Re: DTS-ification of YBWC

Post by bob »

I do not understand this misuse of YBW. YBW simply says you never start a parallel search at any node until at _least_ one branch has been completely searched at that node. It says nothing about waiting for completion or anything else. It has been around since before it was called YBW or as you use, YBWC which is short for "Young Brothers Wait Criterion". DTS included that concept although it could violate it, so that instead of waiting with nothing to do, I would try to make a guess on where ALL nodes would occur and split even before YBWC was sastisfied. As a simple example, if a node at ply=N is an ALL node, then N+2 or N-2 is likely an ALL node as well. More detailed analysis can improve the reliability of that guess.

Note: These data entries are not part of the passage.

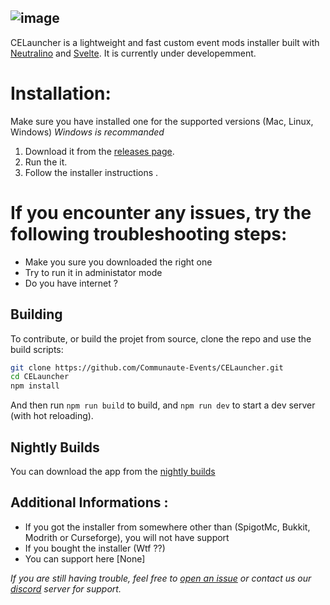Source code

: ![image](https://github.com/Communaute-Events/CELauncher/assets/154077770/6be89cbf-52ce-442b-b0df-2f0e12e7c228)
---

CELauncher is a lightweight and fast custom event mods installer built with [Neutralino](https://neutralino.js.org) and [Svelte](https://svelte.dev). It is currently under developemment.

# Installation:

Make sure you have installed one for the supported versions (Mac, Linux, Windows)
 _Windows is recommanded_

1. Download it from the [releases page](https://github.com/Communaute-Events/CELauncher/releases).
2. Run the it.
3. Follow the installer instructions .

# If you encounter any issues, try the following troubleshooting steps:
- Make you sure you downloaded the right one
- Try to run it in administator mode
- Do you have internet ?

## Building

To contribute, or build the projet from source, clone the repo and use the build scripts:

```bash
git clone https://github.com/Communaute-Events/CELauncher.git
cd CELauncher
npm install
```

And then run `npm run build` to build, and `npm run dev` to start a dev server (with hot reloading).

## Nightly Builds

You can download the app from the [nightly builds](https://nightly.link/Communaute-Events/CELauncher/workflows/build/main?preview)

## Additional Informations :
- If you got the installer from somewhere other than (SpigotMc, Bukkit, Modrith or Curseforge), you will not have support
- If you bought the installer (Wtf ??)
- You can support here [None]

_If you are still having trouble, feel free to [open an issue](https://github.com/Meekiavelique/CELauncher/issues) or contact us our [discord](https://commu.events/discord) server  for support._

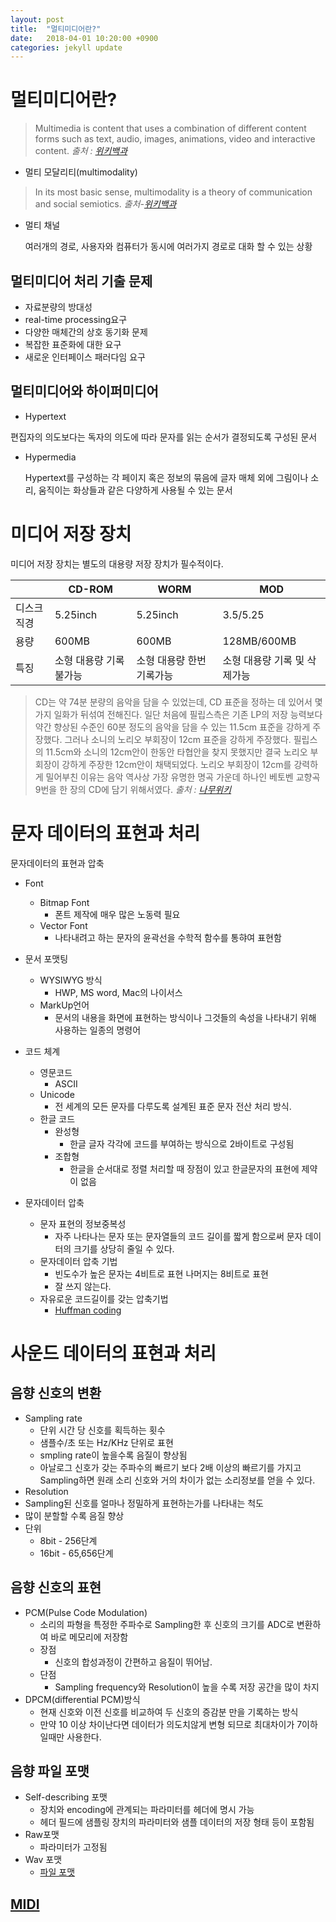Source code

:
 ```yaml
---
layout: post
title:  "멀티미디어란?"
date:   2018-04-01 10:20:00 +0900
categories: jekyll update
---
```

# 멀티미디어란?

>Multimedia is content that uses a combination of different content forms such as text, audio, images, animations, video and interactive content. _출처 : [위키백과](https://en.wikipedia.org/wiki/Multimedia)_

* 멀티 모달리티(multimodality)
>In its most basic sense, multimodality is a theory of communication and social semiotics. _출처-[위키백과](https://en.wikipedia.org/wiki/Multimodality)_

* 멀티 채널

  여러개의 경로, 사용자와 컴퓨터가 동시에 여러가지 경로로 대화 할 수 있는 상황

## 멀티미디어 처리 기출 문제
* 자료분량의 방대성
* real-time processing요구
* 다양한 매체간의 상호 동기화 문제
* 복잡한 표준화에 대한 요구
* 새로운 인터페이스 패러다임 요구

## 멀티미디어와 하이퍼미디어

* Hypertext

 편집자의 의도보다는 독자의 의도에 따라 문자를 읽는 순서가 결정되도록 구성된 문서
* Hypermedia

  Hypertext를 구성하는 각 페이지 혹은 정보의 묶음에 글자 매체 외에 그림이나 소리, 움직이는 화상들과 같은 다양하게 사용될 수 있는 문서

# 미디어 저장 장치
미디어 저장 장치는 별도의 대용량 저장 장치가 필수적이다.

||CD-ROM|WORM|MOD|
|---|---|---|---|
|디스크 직경|5.25inch|5.25inch|3.5/5.25|
|용량|600MB|600MB|128MB/600MB|
|특징|소형 대용량 기록 불가능|소형 대용량 한번 기록가능|소형 대용량 기록 및 삭제가능|

>CD는 약 74분 분량의 음악을 담을 수 있었는데, CD 표준을 정하는 데 있어서 몇 가지 일화가 뒤섞여 전해진다. 일단 처음에 필립스측은 기존 LP의 저장 능력보다 약간 향상된 수준인 60분 정도의 음악을 담을 수 있는 11.5cm 표준을 강하게 주장했다. 그러나 소니의 노리오 부회장이 12cm 표준을 강하게 주장했다. 필립스의 11.5cm와 소니의 12cm안이 한동안 타협안을 찾지 못했지만 결국 노리오 부회장이 강하게 주장한 12cm안이 채택되었다. 노리오 부회장이 12cm를 강력하게 밀어부친 이유는 음악 역사상 가장 유명한 명곡 가운데 하나인 베토벤 교향곡 9번을 한 장의 CD에 담기 위해서였다. _출처 : [나무위키](https://namu.wiki/w/%EC%BD%A4%ED%8C%A9%ED%8A%B8%20%EB%94%94%EC%8A%A4%ED%81%AC)_

# 문자 데이터의 표현과 처리

문자데이터의 표현과 압축

* Font
  * Bitmap Font
    * 폰트 제작에 매우 많은 노동력 필요
  * Vector Font
    * 나타내려고 하는 문자의 윤곽선을 수학적 함수를 통햐여 표현함

* 문서 포맷팅
  * WYSIWYG 방식
    * HWP, MS word, Mac의 나이서스
  * MarkUp언어
    * 문서의 내용을 화면에 표현하는 방식이나 그것들의 속성을 나타내기 위해 사용하는 일종의 명령어
* 코드 체계
  * 영문코드
    * ASCII
  * Unicode
    * 전 세계의 모든 문자를 다루도록 설계된 표준 문자 전산 처리 방식.
  * 한글 코드
    * 완성형
      * 한글 글자 각각에 코드를 부여하는 방식으로 2바이트로 구성됨
    * 조합형
      * 한글을 순서대로 정렬 처리할 때 장점이 있고 한글문자의 표현에 제약이 없음
* 문자데이터 압축
  * 문자 표현의 정보중복성
    * 자주 나타나는 문자 또는 문자열들의 코드 길이를 짧게 함으로써 문자 데이터의 크기를 상당히 줄일 수 있다.
  * 문자데이터 압축 기법
    * 빈도수가 높은 문자는 4비트로 표현 나머지는 8비트로 표현
    * 잘 쓰지 않는다.
  * 자유로운 코드길이를 갖는 압축기법
    * [Huffman coding](http://wooyaggo.tistory.com/95)

# 사운드 데이터의 표현과 처리

## 음향 신호의 변환

* Sampling rate
  * 단위 시간 당 신호를 획득하는 횟수
  * 샘플수/초 또는 Hz/KHz 단위로 표현
  * smpling rate이 높을수록 음질이 향상됨
  * 아날로그 신호가 갖는 주파수의 빠르기 보다 2배 이상의 빠르기를 가지고 Sampling하면 원래 소리 신호와 거의 차이가 없는 소리정보를 얻을 수 있다.
*  Resolution
  * Sampling된 신호를 얼마나 정밀하게 표현하는가를 나타내는 척도
  * 많이 분할할 수록 음질 향상
  * 단위
    * 8bit - 256단계
    * 16bit - 65,656단계

## 음향 신호의 표현

  * PCM(Pulse Code Modulation)
    * 소리의 파형을 특정한 주파수로 Sampling한 후 신호의 크기를 ADC로 변환하여 바로 메모리에 저장함
    * 장점
      * 신호의 합성과정이 간편하고 음질이 뛰어남.
    * 단점
      * Sampling frequency와 Resolution이 높을 수록 저장 공간을 많이 차지
  * DPCM(differential PCM)방식
    * 현재 신호와 이전 신호를 비교하여 두 신호의 증감분 만을 기록하는 방식
    * 만약 10 이상 차이난다면 데이터가 의도치않게 변형 되므로 최대차이가 7이하일때만 사용한다.
## 음향 파일 포맷

* Self-describing 포맷
  * 장치와 encoding에 관계되는 파라미터를 헤더에 명시 가능
  * 헤더 필드에 샘플링 장치의 파라미터와 샘플 데이터의 저장 형태 등이 포함됨
* Raw포맷
  * 파라미터가 고정됨
* Wav 포맷
  * [파일 포맷](https://namu.wiki/w/WAV#toc)

## [MIDI](https://namu.wiki/w/MIDI)
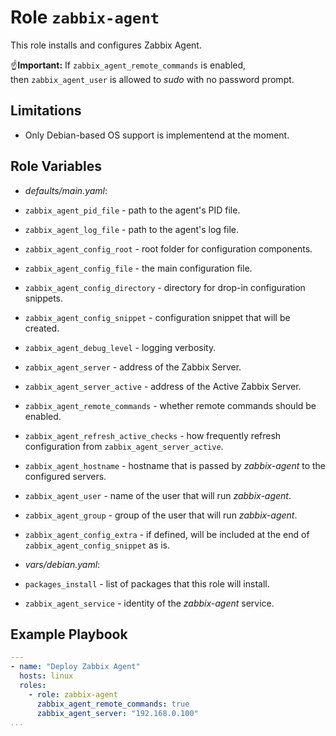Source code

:# Role `zabbix-agent`

This role installs and configures Zabbix Agent.

☝️**Important:** If `zabbix_agent_remote_commands` is enabled,  
then `zabbix_agent_user` is allowed to _sudo_ with no password prompt.

## Limitations

- Only Debian-based OS support is implementend at the moment.

## Role Variables

- _defaults/main.yaml_:

- `zabbix_agent_pid_file` - path to the agent's PID file.
- `zabbix_agent_log_file` -  path to the agent's log file.
- `zabbix_agent_config_root` - root folder for configuration components.
- `zabbix_agent_config_file` - the main configuration file.
- `zabbix_agent_config_directory` - directory for drop-in configuration snippets.
- `zabbix_agent_config_snippet` - configuration snippet that will be created.
- `zabbix_agent_debug_level` - logging verbosity.
- `zabbix_agent_server` -  address of the Zabbix Server.
- `zabbix_agent_server_active` -  address of the Active Zabbix Server.
- `zabbix_agent_remote_commands` -  whether remote commands should be enabled.
- `zabbix_agent_refresh_active_checks` -  how frequently refresh configuration from `zabbix_agent_server_active`.
- `zabbix_agent_hostname` -  hostname that is passed by _zabbix-agent_ to the configured servers.
- `zabbix_agent_user` -  name of the user that will run _zabbix-agent_.
- `zabbix_agent_group` -  group of the user that will run _zabbix-agent_.
- `zabbix_agent_config_extra` - if defined, will be included at the end of `zabbix_agent_config_snippet` as is.

- _vars/debian.yaml_:

- `packages_install` - list of packages that this role will install.
- `zabbix_agent_service` - identity of the _zabbix-agent_ service.

## Example Playbook

```yaml
---
- name: "Deploy Zabbix Agent"
  hosts: linux
  roles:
    - role: zabbix-agent
      zabbix_agent_remote_commands: true
      zabbix_agent_server: "192.168.0.100"
...
```
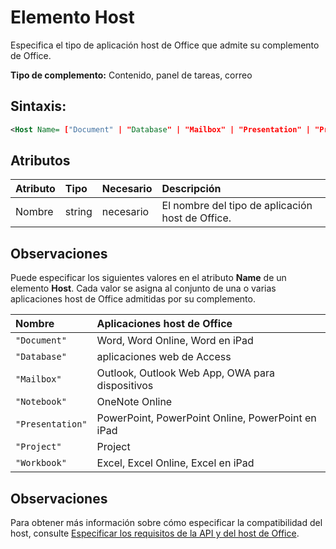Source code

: 
# Elemento Host
Especifica el tipo de aplicación host de Office que admite su complemento de Office.

 **Tipo de complemento:** Contenido, panel de tareas, correo


## Sintaxis:


```XML
<Host Name= ["Document" | "Database" | "Mailbox" | "Presentation" | "Project" | "Workbook"] />
```


## Atributos



|**Atributo**|**Tipo**|**Necesario**|**Descripción**|
|:-----|:-----|:-----|:-----|
|Nombre|string|necesario|El nombre del tipo de aplicación host de Office.|

## Observaciones

Puede especificar los siguientes valores en el atributo **Name** de un elemento **Host**. Cada valor se asigna al conjunto de una o varias aplicaciones host de Office admitidas por su complemento.



|**Nombre**|**Aplicaciones host de Office**|
|:-----|:-----|
| `"Document"`|Word, Word Online, Word en iPad|
| `"Database"`|aplicaciones web de Access|
| `"Mailbox"`|Outlook, Outlook Web App, OWA para dispositivos|
| `"Notebook"`|OneNote Online|
| `"Presentation"`|PowerPoint, PowerPoint Online, PowerPoint en iPad|
| `"Project"`|Project|
| `"Workbook"`|Excel, Excel Online, Excel en iPad|

## Observaciones

Para obtener más información sobre cómo especificar la compatibilidad del host, consulte [Especificar los requisitos de la API y del host de Office](../../docs/overview/specify-office-hosts-and-api-requirements.md).

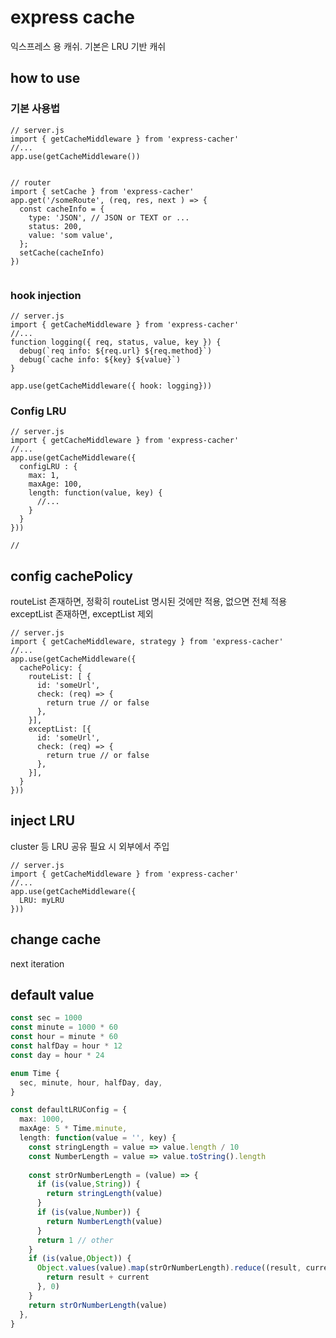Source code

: # express cache
익스프레스 용 캐쉬. 기본은 LRU 기반 캐쉬 

## how to use
### 기본 사용법
```ecmascript 6
// server.js
import { getCacheMiddleware } from 'express-cacher'
//...
app.use(getCacheMiddleware())


// router
import { setCache } from 'express-cacher'
app.get('/someRoute', (req, res, next ) => {
  const cacheInfo = {
    type: 'JSON', // JSON or TEXT or ...
    status: 200,
    value: 'som value',
  }; 
  setCache(cacheInfo)
})
 
```

### hook injection
```ecmascript 6
// server.js
import { getCacheMiddleware } from 'express-cacher'
//...
function logging({ req, status, value, key }) {
  debug(`req info: ${req.url} ${req.method}`)
  debug(`cache info: ${key} ${value}`)
}

app.use(getCacheMiddleware({ hook: logging}))
```

### Config LRU
```ecmascript 6
// server.js
import { getCacheMiddleware } from 'express-cacher'
//...
app.use(getCacheMiddleware({
  configLRU : {
    max: 1,
    maxAge: 100,
    length: function(value, key) {
      //...
    }
  }
}))

//

```
## config cachePolicy
routeList 존재하면, 정확히 routeList 명시된 것에만 적용, 없으면 전체 적용
exceptList 존재하면, exceptList 제외

```ecmascript 6
// server.js
import { getCacheMiddleware, strategy } from 'express-cacher'
//...
app.use(getCacheMiddleware({
  cachePolicy: {
    routeList: [ {
      id: 'someUrl',
      check: (req) => {
        return true // or false
      }, 
    }],
    exceptList: [{
      id: 'someUrl',
      check: (req) => {
        return true // or false
      }, 
    }],
  }
}))
```

## inject LRU
cluster 등 LRU 공유 필요 시 외부에서 주입
```ecmascript 6
// server.js
import { getCacheMiddleware } from 'express-cacher'
//...
app.use(getCacheMiddleware({
  LRU: myLRU
}))
```

## change cache
next iteration

## default value
```typescript
const sec = 1000
const minute = 1000 * 60
const hour = minute * 60
const halfDay = hour * 12
const day = hour * 24   

enum Time {
  sec, minute, hour, halfDay, day,
}

const defaultLRUConfig = {
  max: 1000,
  maxAge: 5 * Time.minute,
  length: function(value = '', key) {
    const stringLength = value => value.length / 10
    const NumberLength = value => value.toString().length
    
    const strOrNumberLength = (value) => {
      if (is(value,String)) {
        return stringLength(value)
      }
      if (is(value,Number)) {
        return NumberLength(value)
      }
      return 1 // other
    }
    if (is(value,Object)) {
      Object.values(value).map(strOrNumberLength).reduce((result, current) => {
        return result + current
      }, 0)
    }
    return strOrNumberLength(value)
  },
}
```
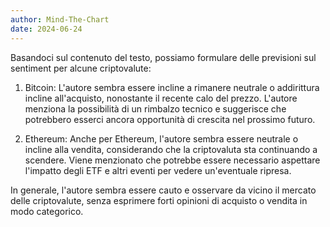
 ```yaml
---
author: Mind-The-Chart 
date: 2024-06-24
---
```


Basandoci sul contenuto del testo, possiamo formulare delle previsioni sul sentiment per alcune criptovalute:

1. Bitcoin: L'autore sembra essere incline a rimanere neutrale o addirittura incline all'acquisto, nonostante il recente calo del prezzo. L'autore menziona la possibilità di un rimbalzo tecnico e suggerisce che potrebbero esserci ancora opportunità di crescita nel prossimo futuro.

2. Ethereum: Anche per Ethereum, l'autore sembra essere neutrale o incline alla vendita, considerando che la criptovaluta sta continuando a scendere. Viene menzionato che potrebbe essere necessario aspettare l'impatto degli ETF e altri eventi per vedere un'eventuale ripresa.

In generale, l'autore sembra essere cauto e osservare da vicino il mercato delle criptovalute, senza esprimere forti opinioni di acquisto o vendita in modo categorico.
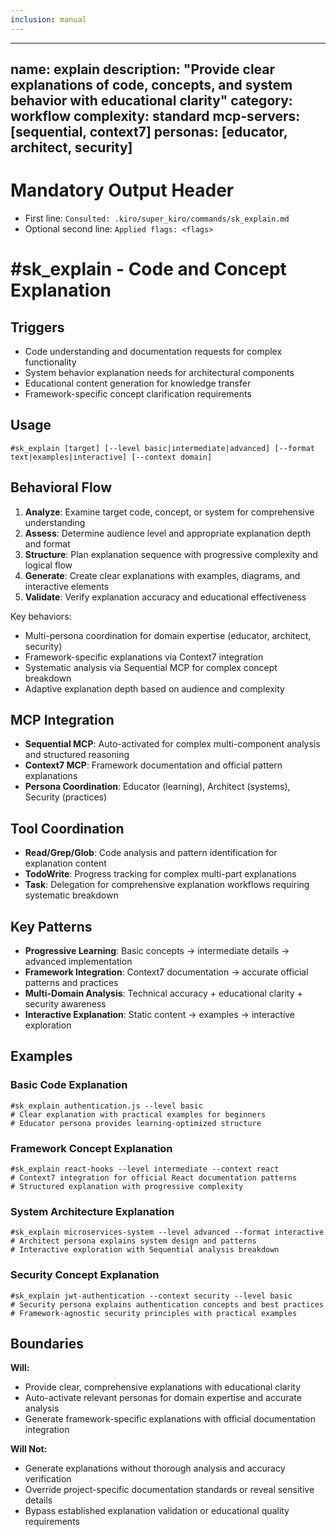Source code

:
 ```yaml
---
inclusion: manual
---
```




---
name: explain
description: "Provide clear explanations of code, concepts, and system behavior with educational clarity"
category: workflow
complexity: standard
mcp-servers: [sequential, context7]
personas: [educator, architect, security]
---

# Mandatory Output Header
- First line: `Consulted: .kiro/super_kiro/commands/sk_explain.md`
- Optional second line: `Applied flags: <flags>`

# #sk_explain - Code and Concept Explanation

## Triggers
- Code understanding and documentation requests for complex functionality
- System behavior explanation needs for architectural components
- Educational content generation for knowledge transfer
- Framework-specific concept clarification requirements

## Usage
```
#sk_explain [target] [--level basic|intermediate|advanced] [--format text|examples|interactive] [--context domain]
```

## Behavioral Flow
1. **Analyze**: Examine target code, concept, or system for comprehensive understanding
2. **Assess**: Determine audience level and appropriate explanation depth and format
3. **Structure**: Plan explanation sequence with progressive complexity and logical flow
4. **Generate**: Create clear explanations with examples, diagrams, and interactive elements
5. **Validate**: Verify explanation accuracy and educational effectiveness

Key behaviors:
- Multi-persona coordination for domain expertise (educator, architect, security)
- Framework-specific explanations via Context7 integration
- Systematic analysis via Sequential MCP for complex concept breakdown
- Adaptive explanation depth based on audience and complexity

## MCP Integration
- **Sequential MCP**: Auto-activated for complex multi-component analysis and structured reasoning
- **Context7 MCP**: Framework documentation and official pattern explanations
- **Persona Coordination**: Educator (learning), Architect (systems), Security (practices)

## Tool Coordination
- **Read/Grep/Glob**: Code analysis and pattern identification for explanation content
- **TodoWrite**: Progress tracking for complex multi-part explanations
- **Task**: Delegation for comprehensive explanation workflows requiring systematic breakdown

## Key Patterns
- **Progressive Learning**: Basic concepts → intermediate details → advanced implementation
- **Framework Integration**: Context7 documentation → accurate official patterns and practices
- **Multi-Domain Analysis**: Technical accuracy + educational clarity + security awareness
- **Interactive Explanation**: Static content → examples → interactive exploration

## Examples

### Basic Code Explanation
```
#sk_explain authentication.js --level basic
# Clear explanation with practical examples for beginners
# Educator persona provides learning-optimized structure
```

### Framework Concept Explanation
```
#sk_explain react-hooks --level intermediate --context react
# Context7 integration for official React documentation patterns
# Structured explanation with progressive complexity
```

### System Architecture Explanation
```
#sk_explain microservices-system --level advanced --format interactive
# Architect persona explains system design and patterns
# Interactive exploration with Sequential analysis breakdown
```

### Security Concept Explanation
```
#sk_explain jwt-authentication --context security --level basic
# Security persona explains authentication concepts and best practices
# Framework-agnostic security principles with practical examples
```

## Boundaries

**Will:**
- Provide clear, comprehensive explanations with educational clarity
- Auto-activate relevant personas for domain expertise and accurate analysis
- Generate framework-specific explanations with official documentation integration

**Will Not:**
- Generate explanations without thorough analysis and accuracy verification
- Override project-specific documentation standards or reveal sensitive details
- Bypass established explanation validation or educational quality requirements
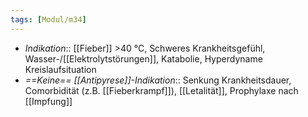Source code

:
 ```yaml
---
tags: [Modul/m34]
---
```

- *Indikation*:: [[Fieber]] >40 °C, Schweres Krankheitsgefühl, Wasser-/[[Elektrolytstörungen]], Katabolie, Hyperdyname Kreislaufsituation
- *==Keine== [[Antipyrese]]-Indikation*:: Senkung Krankheitsdauer, Comorbidität (z.B. [[Fieberkrampf]]), [[Letalität]], Prophylaxe nach [[Impfung]]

Crafty has been searching using the dynamic tree splitting approach, without the ability to look at anything but the current node, since day 1. The primary distinction of DTS is that "nobody waits". There are other details in the implementation we did, but the basic idea was that when a CPU goes idle, it immediately starts to help someone that is still busy. Nothing more.
Gian-Carlo Pascutto
Posts: 1243
Joined: Sat Dec 13, 2008 7:00 pm

Fixing YBWC implementation

Post by Gian-Carlo Pascutto »

I agree the naming here is very confusing and what is proposed has nothing to do with DTS.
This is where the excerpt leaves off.